By Matt Fortune
Four second-half goals saw Arsenal stretch their unbeaten run to five with a careful and efficient dismantling of Derby at Underhill on Monday night.
Nacer Barazite got the ball rolling, slipping a confident low shot across the goalkeeper before the break and Gilles Sunu walloped home his first for the second-string just after an hour. Substitutes Jay Thomas and Rhys Murphy then got in on the act, with the latter bagging a brace to add gloss to a commanding Gunners performance.

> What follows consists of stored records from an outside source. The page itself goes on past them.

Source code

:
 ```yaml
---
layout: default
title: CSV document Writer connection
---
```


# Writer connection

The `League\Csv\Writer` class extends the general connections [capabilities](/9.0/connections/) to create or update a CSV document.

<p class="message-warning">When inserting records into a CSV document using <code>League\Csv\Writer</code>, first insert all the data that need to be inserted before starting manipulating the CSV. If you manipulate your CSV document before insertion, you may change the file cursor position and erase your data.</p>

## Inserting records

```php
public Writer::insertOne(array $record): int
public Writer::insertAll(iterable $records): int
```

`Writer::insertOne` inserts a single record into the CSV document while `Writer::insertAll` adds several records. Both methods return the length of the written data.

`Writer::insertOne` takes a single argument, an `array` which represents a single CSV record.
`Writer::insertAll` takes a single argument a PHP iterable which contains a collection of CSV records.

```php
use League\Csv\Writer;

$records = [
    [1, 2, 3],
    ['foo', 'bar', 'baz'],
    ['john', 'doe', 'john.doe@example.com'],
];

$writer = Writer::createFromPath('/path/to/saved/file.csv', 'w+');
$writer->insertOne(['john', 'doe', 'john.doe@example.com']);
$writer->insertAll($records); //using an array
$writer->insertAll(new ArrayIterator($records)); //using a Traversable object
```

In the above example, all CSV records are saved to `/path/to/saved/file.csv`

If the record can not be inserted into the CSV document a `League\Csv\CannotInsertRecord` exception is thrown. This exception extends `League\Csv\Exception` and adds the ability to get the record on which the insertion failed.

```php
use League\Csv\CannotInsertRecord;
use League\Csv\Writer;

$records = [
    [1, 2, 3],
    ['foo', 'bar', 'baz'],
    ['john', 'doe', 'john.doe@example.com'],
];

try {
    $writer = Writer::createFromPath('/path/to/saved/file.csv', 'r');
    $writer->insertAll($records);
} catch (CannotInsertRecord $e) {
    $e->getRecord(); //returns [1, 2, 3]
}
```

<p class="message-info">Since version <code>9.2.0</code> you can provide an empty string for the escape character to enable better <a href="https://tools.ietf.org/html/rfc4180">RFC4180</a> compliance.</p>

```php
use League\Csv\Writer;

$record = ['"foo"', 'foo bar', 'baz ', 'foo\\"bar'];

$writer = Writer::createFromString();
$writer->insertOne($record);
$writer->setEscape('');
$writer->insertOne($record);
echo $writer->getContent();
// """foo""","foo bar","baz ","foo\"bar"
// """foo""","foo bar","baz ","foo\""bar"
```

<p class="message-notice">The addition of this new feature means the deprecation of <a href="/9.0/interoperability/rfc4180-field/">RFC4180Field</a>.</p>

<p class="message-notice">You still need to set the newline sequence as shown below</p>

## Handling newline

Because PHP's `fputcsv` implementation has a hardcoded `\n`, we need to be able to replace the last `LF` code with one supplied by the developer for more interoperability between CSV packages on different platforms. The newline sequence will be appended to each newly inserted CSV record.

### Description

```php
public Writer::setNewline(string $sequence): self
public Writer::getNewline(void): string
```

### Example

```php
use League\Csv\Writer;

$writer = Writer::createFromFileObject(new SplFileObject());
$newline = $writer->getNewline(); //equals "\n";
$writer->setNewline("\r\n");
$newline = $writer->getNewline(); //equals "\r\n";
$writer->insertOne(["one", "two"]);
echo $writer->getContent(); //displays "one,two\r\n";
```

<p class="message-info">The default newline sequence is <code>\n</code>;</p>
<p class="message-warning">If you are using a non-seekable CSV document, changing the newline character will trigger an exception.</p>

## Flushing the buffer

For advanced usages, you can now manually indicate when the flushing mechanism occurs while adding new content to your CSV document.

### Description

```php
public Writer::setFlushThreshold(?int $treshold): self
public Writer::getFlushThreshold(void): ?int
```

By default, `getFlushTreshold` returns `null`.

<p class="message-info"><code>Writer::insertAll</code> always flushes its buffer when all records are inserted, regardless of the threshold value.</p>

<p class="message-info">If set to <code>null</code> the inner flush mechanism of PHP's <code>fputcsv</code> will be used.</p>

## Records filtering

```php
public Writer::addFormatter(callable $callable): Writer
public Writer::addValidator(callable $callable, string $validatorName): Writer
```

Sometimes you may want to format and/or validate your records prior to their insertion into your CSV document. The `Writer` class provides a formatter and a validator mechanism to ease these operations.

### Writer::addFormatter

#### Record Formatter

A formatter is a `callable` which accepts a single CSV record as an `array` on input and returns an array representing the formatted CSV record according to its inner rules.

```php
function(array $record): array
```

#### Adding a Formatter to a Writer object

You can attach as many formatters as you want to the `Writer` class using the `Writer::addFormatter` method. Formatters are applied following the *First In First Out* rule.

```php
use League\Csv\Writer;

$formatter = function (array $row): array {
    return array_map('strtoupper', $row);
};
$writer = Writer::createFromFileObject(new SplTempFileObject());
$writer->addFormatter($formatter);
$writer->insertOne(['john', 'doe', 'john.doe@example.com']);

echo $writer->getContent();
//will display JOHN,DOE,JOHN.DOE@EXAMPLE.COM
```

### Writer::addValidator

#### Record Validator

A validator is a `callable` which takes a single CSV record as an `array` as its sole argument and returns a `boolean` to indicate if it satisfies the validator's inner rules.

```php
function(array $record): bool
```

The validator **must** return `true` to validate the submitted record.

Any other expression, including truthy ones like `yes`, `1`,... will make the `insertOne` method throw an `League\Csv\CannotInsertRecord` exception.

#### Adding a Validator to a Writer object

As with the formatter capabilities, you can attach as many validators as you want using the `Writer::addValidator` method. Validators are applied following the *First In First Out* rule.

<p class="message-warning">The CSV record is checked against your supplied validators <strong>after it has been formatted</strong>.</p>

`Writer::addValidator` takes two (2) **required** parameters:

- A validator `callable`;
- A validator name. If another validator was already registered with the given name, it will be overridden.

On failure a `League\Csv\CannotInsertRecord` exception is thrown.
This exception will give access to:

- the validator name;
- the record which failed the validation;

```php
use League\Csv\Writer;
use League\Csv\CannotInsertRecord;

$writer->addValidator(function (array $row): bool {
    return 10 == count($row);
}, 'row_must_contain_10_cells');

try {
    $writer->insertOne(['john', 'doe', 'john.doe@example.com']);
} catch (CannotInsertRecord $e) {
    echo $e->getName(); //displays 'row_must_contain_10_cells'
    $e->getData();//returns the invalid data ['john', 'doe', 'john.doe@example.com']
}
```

There were two changes from last week's North London derby as Brazilian midfielder Denilson made his first start in an Arsenal shirt since the Carling Cup Semi-Final at Tottenham in January. He lasted 55 minutes. Meanwhile, Justin Hoyte filled in at right-back in place of his brother Gavin.
Derby are rock bottom of the Reserve League South without a win all season but Neil Banfield had stressed that the Rams should not be taken lightly. Like the Gunners, they focus heavily on blooding their young stars a level up from the Academy. For once Arsenal could boast the most experienced line-up.
In truth, the gulf in quality was evident right from the off.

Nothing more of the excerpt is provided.